Every line from the start of the entries up to and including the one bearing "## Flower Management Page" must be printed verbatim, without the pictures.

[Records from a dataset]
[Start of section]

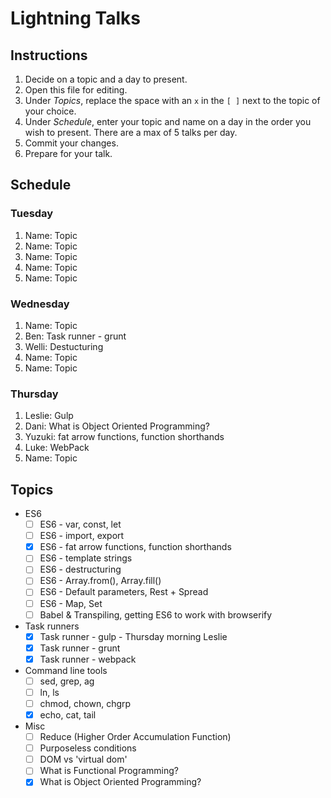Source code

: # Lightning Talks

## Instructions

1. Decide on a topic and a day to present.
2. Open this file for editing.
3. Under _Topics_, replace the space with an `x` in the `[ ]` next to the topic of your choice.
4. Under _Schedule_, enter your topic and name on a day in the order you wish to present. There are a max of 5 talks per day.
5. Commit your changes.
6. Prepare for your talk.


## Schedule

### Tuesday

1. Name: Topic
2. Name: Topic
3. Name: Topic
4. Name: Topic
5. Name: Topic


### Wednesday

1. Name: Topic
2. Ben: Task runner - grunt
3. Welli: Destucturing
4. Name: Topic
5. Name: Topic


### Thursday

1. Leslie: Gulp
2. Dani: What is Object Oriented Programming?
3. Yuzuki: fat arrow functions, function shorthands
4. Luke: WebPack
5. Name: Topic


## Topics

* ES6
  * [ ] ES6 - var, const, let
  * [ ] ES6 - import, export
  * [x] ES6 - fat arrow functions, function shorthands
  * [ ] ES6 - template strings
  * [ ] ES6 - destructuring
  * [ ] ES6 - Array.from(), Array.fill()
  * [ ] ES6 - Default parameters, Rest + Spread
  * [ ] ES6 - Map, Set
  * [ ] Babel & Transpiling, getting ES6 to work with browserify

* Task runners
  * [x] Task runner - gulp - Thursday morning Leslie
  * [x] Task runner - grunt
  * [x] Task runner - webpack

* Command line tools
  * [ ] sed, grep, ag
  * [ ] ln, ls
  * [ ] chmod, chown, chgrp
  * [x] echo, cat, tail

* Misc
  * [ ] Reduce (Higher Order Accumulation Function)
  * [ ] Purposeless conditions
  * [ ] DOM vs 'virtual dom'
  * [ ] What is Functional Programming?
  * [x] What is Object Oriented Programming?
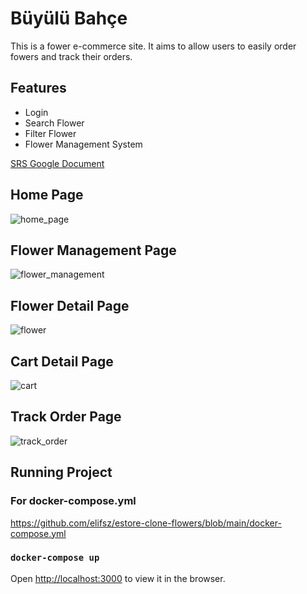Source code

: # Büyülü Bahçe
This is a fower e-commerce site. It aims to allow users to easily order fowers and track their orders. 

## Features
- Login
- Search Flower
- Filter Flower
- Flower Management System

[SRS Google Document](https://docs.google.com/document/d/1izjiapOzYLiEWDbG5fzzb8FmE4smX3vNOnvC1YYsse8/edit?usp=sharing)

## Home Page
![home_page](https://user-images.githubusercontent.com/44908865/175097275-313d6397-a371-4b36-9808-ba2bf6d9b8a9.PNG)

## Flower Management Page
![flower_management](https://user-images.githubusercontent.com/44908865/175097295-5981c185-91be-4b63-89ab-0baac9f0f1ea.PNG)

## Flower Detail Page
![flower](https://user-images.githubusercontent.com/44908865/175097885-c7d3acf4-c706-4bc2-8dd3-dfa7106d3801.PNG)

## Cart Detail Page
![cart](https://user-images.githubusercontent.com/44908865/175097934-c6ba8433-ad4d-4d42-b143-48f92ccd9d0a.PNG)

## Track Order Page
![track_order](https://user-images.githubusercontent.com/44908865/175098177-376ea520-b7d3-4ca5-bb04-e77052c5de0d.PNG)

## Running Project

### For docker-compose.yml
https://github.com/elifsz/estore-clone-flowers/blob/main/docker-compose.yml  

### `docker-compose up` 
Open [http://localhost:3000](http://localhost:3000) to view it in the browser.




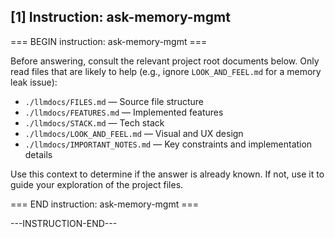 ## [1] Instruction: ask-memory-mgmt

=== BEGIN instruction: ask-memory-mgmt ===

Before answering, consult the relevant project root documents below. Only read files that are likely to help (e.g., ignore `LOOK_AND_FEEL.md` for a memory leak issue):

* `./llmdocs/FILES.md` — Source file structure
* `./llmdocs/FEATURES.md` — Implemented features
* `./llmdocs/STACK.md` — Tech stack
* `./llmdocs/LOOK_AND_FEEL.md` — Visual and UX design
* `./llmdocs/IMPORTANT_NOTES.md` — Key constraints and implementation details

Use this context to determine if the answer is already known. If not, use it to guide your exploration of the project files.

=== END instruction: ask-memory-mgmt ===

---INSTRUCTION-END---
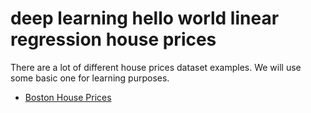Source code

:# deep learning hello world linear regression house prices

There are a lot of different house prices dataset examples.
We will use some basic one for learning purposes.


- [Boston House Prices](../hello-world-linear-boston-house-prices.ipynb)


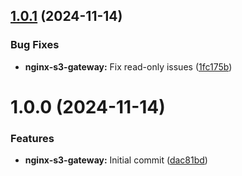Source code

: ## [1.0.1](https://gitlab.opencode.de/bmi/opendesk/components/platform-development/charts/nginx-s3-gateway/compare/v1.0.0...v1.0.1) (2024-11-14)


### Bug Fixes

* **nginx-s3-gateway:** Fix read-only issues ([1fc175b](https://gitlab.opencode.de/bmi/opendesk/components/platform-development/charts/nginx-s3-gateway/commit/1fc175bbe4abebb724ebf0cb8373eb3da2c79d75))

# 1.0.0 (2024-11-14)


### Features

* **nginx-s3-gateway:** Initial commit ([dac81bd](https://gitlab.opencode.de/bmi/opendesk/components/platform-development/charts/nginx-s3-gateway/commit/dac81bdaf2186883af28e665337a401040472b26))
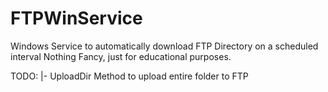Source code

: # FTPWinService
Windows Service to automatically download FTP Directory on a scheduled interval
    Nothing Fancy, just for educational purposes.


TODO:
  |- UploadDir Method to upload entire folder to FTP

[End of section]

• **EXERCISE SOLUTION**
Source code

: # Lightning Talks

## Instructions

1. Decide on a topic and a day to present.
2. Open this file for editing.
3. Under _Topics_, replace the space with an `x` in the `[ ]` next to the topic of your choice.
4. Under _Schedule_, enter your topic and name on a day in the order you wish to present. There are a max of 5 talks per day.
5. Commit your changes.
6. Prepare for your talk.


## Schedule

### Tuesday

1. Name: Topic
2. Name: Topic
3. Name: Topic
4. Name: Topic
5. Name: Topic


### Wednesday

1. Name: Topic
2. Ben: Task runner - grunt
3. Welli: Destucturing
4. Name: Topic
5. Name: Topic


### Thursday

1. Leslie: Gulp
2. Dani: What is Object Oriented Programming?
3. Yuzuki: fat arrow functions, function shorthands
4. Luke: WebPack
5. Name: Topic


## Topics

* ES6
  * [ ] ES6 - var, const, let
  * [ ] ES6 - import, export
  * [x] ES6 - fat arrow functions, function shorthands
  * [ ] ES6 - template strings
  * [ ] ES6 - destructuring
  * [ ] ES6 - Array.from(), Array.fill()
  * [ ] ES6 - Default parameters, Rest + Spread
  * [ ] ES6 - Map, Set
  * [ ] Babel & Transpiling, getting ES6 to work with browserify

* Task runners
  * [x] Task runner - gulp - Thursday morning Leslie
  * [x] Task runner - grunt
  * [x] Task runner - webpack

* Command line tools
  * [ ] sed, grep, ag
  * [ ] ln, ls
  * [ ] chmod, chown, chgrp
  * [x] echo, cat, tail

* Misc
  * [ ] Reduce (Higher Order Accumulation Function)
  * [ ] Purposeless conditions
  * [ ] DOM vs 'virtual dom'
  * [ ] What is Functional Programming?
  * [x] What is Object Oriented Programming?
Source code

: # Büyülü Bahçe
This is a fower e-commerce site. It aims to allow users to easily order fowers and track their orders. 

## Features
- Login
- Search Flower
- Filter Flower
- Flower Management System

[SRS Google Document](https://docs.google.com/document/d/1izjiapOzYLiEWDbG5fzzb8FmE4smX3vNOnvC1YYsse8/edit?usp=sharing)

## Home Page
![home_page](https://user-images.githubusercontent.com/44908865/175097275-313d6397-a371-4b36-9808-ba2bf6d9b8a9.PNG)

## Flower Management Page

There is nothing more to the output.